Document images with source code
========

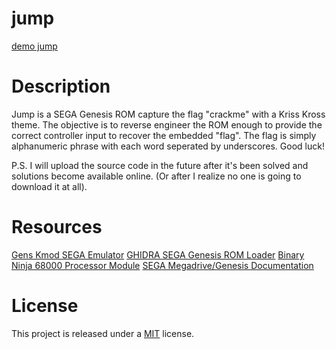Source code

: # jump

[demo jump](jump-demo.gif)

# Description

Jump is a SEGA Genesis ROM capture the flag "crackme" with a Kriss Kross theme.
The objective is to reverse engineer the ROM enough to provide the correct
controller input to recover the embedded "flag". The flag is simply 
alphanumeric phrase with each word seperated by underscores. Good luck!

P.S. I will upload the source code in the future after it's been solved and
solutions become available online. (Or after I realize no one is going to
download it at all).

# Resources

[Gens Kmod SEGA Emulator](https://segaretro.org/Gens_KMod)
[GHIDRA SEGA Genesis ROM Loader](https://github.com/zznop/ghidra_scripts)
[Binary Ninja 68000 Processor Module](https://github.com/alexforencich/binaryninja-m68k)
[SEGA Megadrive/Genesis Documentation](https://segaretro.org/Category:Sega_Mega_Drive)


# License

This project is released under a [MIT](https://github.com/zznop/jump/LICENSE.md) license.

========

▶ **WORK TO COMPLETE**:
Every line of the records above where the string "zznop" is found should be copied.

▶ **RESPONSE BELOW**:
[GHIDRA SEGA Genesis ROM Loader](https://github.com/zznop/ghidra_scripts)
This project is released under a [MIT](https://github.com/zznop/jump/LICENSE.md) license.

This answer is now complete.